The comparative period for the six months ended 30 September
2010 are also unaudited but the comparative information for the
year ended 31 March 2011 is audited and taken from the unqualified
statutory accounts.
This set of interim financial statements has been prepared in
accordance with IAS 34 Interim Financial Reporting as adopted by
the European Union. As required, the condensed set of financial
statements has been prepared applying the accounting policies and
presentation that were applied in the preparation of the Group's
published consolidated financial statements for the year ended 31
March 2011 and should be read in conjunction with those annual
financial statements, which have been prepared in accordance with
International Financial Reporting Standards (IFRS) as adopted by
the European Union.
2 ACCOUNTING POLICIES
Basis of Accounting
The interim financial statements have been prepared applying the
accounting policies and presentation that were applied in the
preparation of the Group's published consolidated financial
statements for the year ended 31 March 2011.
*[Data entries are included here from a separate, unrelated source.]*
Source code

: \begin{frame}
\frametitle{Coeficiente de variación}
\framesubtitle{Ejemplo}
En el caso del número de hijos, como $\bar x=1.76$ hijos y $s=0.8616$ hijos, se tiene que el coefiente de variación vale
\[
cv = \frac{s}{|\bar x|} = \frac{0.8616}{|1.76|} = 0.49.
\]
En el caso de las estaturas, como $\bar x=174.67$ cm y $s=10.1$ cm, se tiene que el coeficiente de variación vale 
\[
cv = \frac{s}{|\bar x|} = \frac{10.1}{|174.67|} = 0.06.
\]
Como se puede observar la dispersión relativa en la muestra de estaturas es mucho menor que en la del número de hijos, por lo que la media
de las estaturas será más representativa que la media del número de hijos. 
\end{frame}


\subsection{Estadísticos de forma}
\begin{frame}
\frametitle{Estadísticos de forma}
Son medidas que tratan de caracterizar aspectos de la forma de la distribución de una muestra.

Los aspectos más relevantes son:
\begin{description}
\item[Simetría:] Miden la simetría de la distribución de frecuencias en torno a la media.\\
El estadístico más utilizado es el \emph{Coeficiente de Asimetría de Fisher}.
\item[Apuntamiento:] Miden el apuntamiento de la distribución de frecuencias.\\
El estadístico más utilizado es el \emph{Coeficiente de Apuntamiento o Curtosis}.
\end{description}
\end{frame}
These accounting policies reflect IFRS and interpretations that
are expected to be applicable to the group for its 2011/12
financial statements. It is possible that there will be changes to
these standards and interpretations before the end of the group's
2011/12 financial year, which might require adjustments to this
information before it is included in the financial statements for
the year ended 31 March 2012.
3 CRITICAL ACCOUNTING JUDGEMENTS
Going concern
On the basis of current financial projections and facilities
expected to be available, the directors have a reasonable
expectation that the group will have adequate resources to continue
in operational existence for the foreseeable future. For these
reasons, they continue to adopt the going concern basis in
preparing the interim financial statements, which do not include
any adjustments that would result from this basis of preparation
being inappropriate.
Impairment of goodwill
Determining whether goodwill is impaired requires an estimation
of the value in use of the cash-generating units to which goodwill
has been allocated. The value in use calculation requires the
entity to estimate the future cash flows expected to arise from the
cash-generating unit and a suitable discount rate in order to
calculate present value.
4 Dividends
The directors do not recommend the payment of an interim
dividend.
5 EARNINGS per share
The calculation is based on the earnings attributable to
ordinary shareholders divided by the weighted average number of
Ordinary Shares in issue during the period as follows:
6 months 6 months 12 months
ended ended ended
30 September 30 September 31 March
2011 2010 2011
Unaudited Unaudited Audited
GBP'000 GBP'000 GBP'000
Profit/(Loss) for the period 92 (299) (198)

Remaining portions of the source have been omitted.